The Digital Sport Summit #dss10 in Melbourne yesterday was a sold-out event, and while I saw a few less satisfied twitters I thought that it was very constructive first-time event and it had a fair deal of "how" rather than just "why". The "why" we are over, and I was impressed with how the clubs had really moved on to implementation and their lessons.
I didn't take many notes, just a few jots on my iPhone now and then. Here are the main three impressions that stand out in my mind 24 hours later:
#1 Vision: Essendon Football Club's Jonathan Simpson told how the Board of Directors nailed a vision 2 years ago for the club to commit more deeply to digital engagement with their fans, which by definition included social media. Impressively the Board said "hey we don't know how to do this but we want you (the staff) to find out" and it is a 2 year strategy. It was a "virtual connection" strategy, analogous to the successful "community connection" strategy already in place. It was 12 months ago that staff started on the social media "how to" of the journey, built their plans, presented their business case, and started implementing 6 months ago.
One of the fundamental tenets in building the engagement with fans is their "Content of Choice, Platform of Choice" decision, which was developed by the staff in their 6 month investigation period. This means that Essendon will engage with the fans where the fans are, in the fans social communities, and in with the content relevant to that community. This perhaps sounds obvious, but it is counter the thinking of most clubs who are obsessively concerned about driving traffic back to their club site.

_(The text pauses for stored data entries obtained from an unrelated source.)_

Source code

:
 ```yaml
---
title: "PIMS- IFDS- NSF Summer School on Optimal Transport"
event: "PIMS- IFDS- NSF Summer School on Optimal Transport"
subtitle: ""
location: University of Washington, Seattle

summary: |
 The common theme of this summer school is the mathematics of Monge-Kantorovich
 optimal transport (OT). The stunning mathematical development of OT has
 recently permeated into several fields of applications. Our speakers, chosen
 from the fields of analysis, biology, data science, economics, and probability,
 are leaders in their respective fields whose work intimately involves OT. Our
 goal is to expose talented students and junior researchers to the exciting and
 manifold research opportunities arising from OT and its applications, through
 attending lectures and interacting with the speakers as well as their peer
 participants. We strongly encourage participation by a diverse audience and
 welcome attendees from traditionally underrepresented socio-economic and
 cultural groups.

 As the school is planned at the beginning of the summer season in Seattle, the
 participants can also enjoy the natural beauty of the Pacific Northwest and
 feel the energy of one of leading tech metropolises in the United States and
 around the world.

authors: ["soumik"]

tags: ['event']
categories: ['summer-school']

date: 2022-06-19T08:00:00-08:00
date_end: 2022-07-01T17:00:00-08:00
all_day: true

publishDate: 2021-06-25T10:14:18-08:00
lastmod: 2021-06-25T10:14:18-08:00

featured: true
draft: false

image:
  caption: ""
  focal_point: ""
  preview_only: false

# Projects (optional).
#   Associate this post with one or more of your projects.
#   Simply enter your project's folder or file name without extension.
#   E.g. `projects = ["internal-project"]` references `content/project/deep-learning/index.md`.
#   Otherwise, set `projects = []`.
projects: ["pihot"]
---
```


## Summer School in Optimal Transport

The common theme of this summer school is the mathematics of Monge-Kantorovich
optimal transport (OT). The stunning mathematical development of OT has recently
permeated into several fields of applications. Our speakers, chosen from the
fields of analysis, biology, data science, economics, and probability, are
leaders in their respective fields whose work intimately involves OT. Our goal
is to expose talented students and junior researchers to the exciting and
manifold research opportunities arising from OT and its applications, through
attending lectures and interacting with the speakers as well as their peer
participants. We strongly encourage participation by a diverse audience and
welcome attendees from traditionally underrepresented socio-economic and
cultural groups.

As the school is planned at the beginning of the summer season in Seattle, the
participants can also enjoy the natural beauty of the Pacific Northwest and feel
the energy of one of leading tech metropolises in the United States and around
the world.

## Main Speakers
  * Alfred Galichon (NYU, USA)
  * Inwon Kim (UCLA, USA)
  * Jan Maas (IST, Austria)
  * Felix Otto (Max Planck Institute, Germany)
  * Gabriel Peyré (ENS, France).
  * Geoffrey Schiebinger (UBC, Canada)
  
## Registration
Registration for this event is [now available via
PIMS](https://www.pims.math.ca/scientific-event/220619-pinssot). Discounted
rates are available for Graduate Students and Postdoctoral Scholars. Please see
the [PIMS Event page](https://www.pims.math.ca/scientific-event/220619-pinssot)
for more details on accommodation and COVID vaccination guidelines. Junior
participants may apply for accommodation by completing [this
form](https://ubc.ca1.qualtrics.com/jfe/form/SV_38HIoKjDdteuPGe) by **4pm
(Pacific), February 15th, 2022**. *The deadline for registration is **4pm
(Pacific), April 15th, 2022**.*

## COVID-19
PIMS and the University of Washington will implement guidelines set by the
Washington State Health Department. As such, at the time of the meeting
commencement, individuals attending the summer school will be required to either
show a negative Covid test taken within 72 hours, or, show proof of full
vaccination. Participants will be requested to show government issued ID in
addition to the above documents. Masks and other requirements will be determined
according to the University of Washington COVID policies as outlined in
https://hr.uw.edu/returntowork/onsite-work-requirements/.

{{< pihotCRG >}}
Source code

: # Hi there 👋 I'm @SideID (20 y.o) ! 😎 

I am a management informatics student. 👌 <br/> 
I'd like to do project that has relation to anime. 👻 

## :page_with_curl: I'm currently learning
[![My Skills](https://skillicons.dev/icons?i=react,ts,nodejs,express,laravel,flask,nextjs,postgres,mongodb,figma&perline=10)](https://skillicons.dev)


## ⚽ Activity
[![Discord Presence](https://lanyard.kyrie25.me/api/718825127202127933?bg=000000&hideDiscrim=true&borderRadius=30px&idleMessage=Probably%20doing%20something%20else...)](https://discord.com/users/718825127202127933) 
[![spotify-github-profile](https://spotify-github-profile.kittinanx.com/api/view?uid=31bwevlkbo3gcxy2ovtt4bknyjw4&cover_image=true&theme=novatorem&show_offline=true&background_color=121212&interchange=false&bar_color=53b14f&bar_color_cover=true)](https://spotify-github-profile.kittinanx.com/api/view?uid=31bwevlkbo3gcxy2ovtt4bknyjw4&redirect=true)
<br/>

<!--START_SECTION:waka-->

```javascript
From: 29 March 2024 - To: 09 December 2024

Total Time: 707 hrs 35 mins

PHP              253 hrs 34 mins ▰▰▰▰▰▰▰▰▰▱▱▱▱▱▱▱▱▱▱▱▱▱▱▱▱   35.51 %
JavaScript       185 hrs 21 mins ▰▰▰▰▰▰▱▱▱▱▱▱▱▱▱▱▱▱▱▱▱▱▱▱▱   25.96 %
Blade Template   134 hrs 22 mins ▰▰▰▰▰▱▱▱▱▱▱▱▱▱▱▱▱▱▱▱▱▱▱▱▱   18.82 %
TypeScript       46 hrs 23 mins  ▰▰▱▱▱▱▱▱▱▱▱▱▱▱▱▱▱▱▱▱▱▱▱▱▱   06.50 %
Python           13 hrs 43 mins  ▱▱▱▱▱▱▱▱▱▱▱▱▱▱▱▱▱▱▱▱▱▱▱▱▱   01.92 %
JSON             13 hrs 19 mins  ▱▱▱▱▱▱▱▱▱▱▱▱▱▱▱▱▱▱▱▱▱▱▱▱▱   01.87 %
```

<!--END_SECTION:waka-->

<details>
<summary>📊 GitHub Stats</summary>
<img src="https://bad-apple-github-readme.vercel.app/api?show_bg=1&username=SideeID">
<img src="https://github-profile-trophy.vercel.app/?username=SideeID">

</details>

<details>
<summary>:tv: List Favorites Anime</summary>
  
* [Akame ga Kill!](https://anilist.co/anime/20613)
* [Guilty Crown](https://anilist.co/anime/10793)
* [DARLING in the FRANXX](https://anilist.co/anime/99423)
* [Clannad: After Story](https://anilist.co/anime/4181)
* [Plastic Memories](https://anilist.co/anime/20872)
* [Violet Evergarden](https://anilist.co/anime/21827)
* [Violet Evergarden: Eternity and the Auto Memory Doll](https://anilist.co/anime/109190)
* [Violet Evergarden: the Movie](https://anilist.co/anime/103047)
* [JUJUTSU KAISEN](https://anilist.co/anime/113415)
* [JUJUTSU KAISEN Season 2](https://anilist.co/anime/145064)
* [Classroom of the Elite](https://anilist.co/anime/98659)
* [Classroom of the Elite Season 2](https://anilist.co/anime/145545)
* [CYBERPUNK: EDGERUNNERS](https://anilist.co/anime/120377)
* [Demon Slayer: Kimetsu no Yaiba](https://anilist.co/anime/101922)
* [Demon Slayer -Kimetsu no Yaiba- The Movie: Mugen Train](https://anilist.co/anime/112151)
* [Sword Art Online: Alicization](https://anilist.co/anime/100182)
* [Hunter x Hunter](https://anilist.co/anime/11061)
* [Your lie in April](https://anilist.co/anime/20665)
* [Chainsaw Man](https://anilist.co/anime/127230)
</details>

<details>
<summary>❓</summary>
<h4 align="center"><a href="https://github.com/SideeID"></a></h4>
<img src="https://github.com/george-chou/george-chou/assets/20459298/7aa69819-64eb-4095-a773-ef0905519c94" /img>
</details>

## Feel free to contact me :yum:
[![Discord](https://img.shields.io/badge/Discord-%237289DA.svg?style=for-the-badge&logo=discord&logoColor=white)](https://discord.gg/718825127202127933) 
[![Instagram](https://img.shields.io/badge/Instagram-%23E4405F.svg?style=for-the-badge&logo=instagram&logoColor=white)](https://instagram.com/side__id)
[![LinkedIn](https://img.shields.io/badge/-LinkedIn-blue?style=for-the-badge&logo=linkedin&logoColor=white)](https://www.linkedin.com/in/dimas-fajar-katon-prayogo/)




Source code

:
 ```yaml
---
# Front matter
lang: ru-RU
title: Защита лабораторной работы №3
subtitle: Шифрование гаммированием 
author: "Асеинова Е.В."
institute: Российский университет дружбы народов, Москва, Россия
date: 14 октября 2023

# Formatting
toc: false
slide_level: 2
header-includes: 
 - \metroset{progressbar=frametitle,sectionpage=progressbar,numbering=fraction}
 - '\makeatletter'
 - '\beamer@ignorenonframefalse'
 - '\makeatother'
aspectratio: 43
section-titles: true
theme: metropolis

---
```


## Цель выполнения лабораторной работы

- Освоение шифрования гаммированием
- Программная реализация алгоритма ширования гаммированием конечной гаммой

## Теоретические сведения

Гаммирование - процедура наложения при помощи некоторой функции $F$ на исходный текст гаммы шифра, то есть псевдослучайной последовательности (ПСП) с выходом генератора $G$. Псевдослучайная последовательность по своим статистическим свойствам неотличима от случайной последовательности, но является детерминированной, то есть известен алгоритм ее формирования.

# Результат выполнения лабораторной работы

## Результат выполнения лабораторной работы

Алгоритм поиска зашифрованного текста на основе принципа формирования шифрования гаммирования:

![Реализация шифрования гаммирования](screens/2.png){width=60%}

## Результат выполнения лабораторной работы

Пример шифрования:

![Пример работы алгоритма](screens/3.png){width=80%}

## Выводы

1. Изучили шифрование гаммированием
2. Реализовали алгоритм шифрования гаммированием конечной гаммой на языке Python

Jonathan talked about the challenges in getting everyone else in the organisational side of the club on board, and of the conflicts and concerns about crossing organisational lines and responsibility. His answer was to get everyone together, to explain how "fan development" effected all other areas, and in particular to illustrate factually how it effected their KPIs. This helped align everyone.
All of this is a tough task, and getting all departments on board is always tough, so I give full credit to the Board for their vision as this is something we most often cry out for in making all successful projects work - the commitment of senior management, and above.#2: Power of Spontaneity: I guess that the Phoenix SUNS fan engagement story is "well known" among those who "know" as it has won many awards, and it was great to have Jeramie McPeek as the opening speaker of the Summit. Amongst all the Suns neat work there was one item which really got me thinking - the Jared Dudley story.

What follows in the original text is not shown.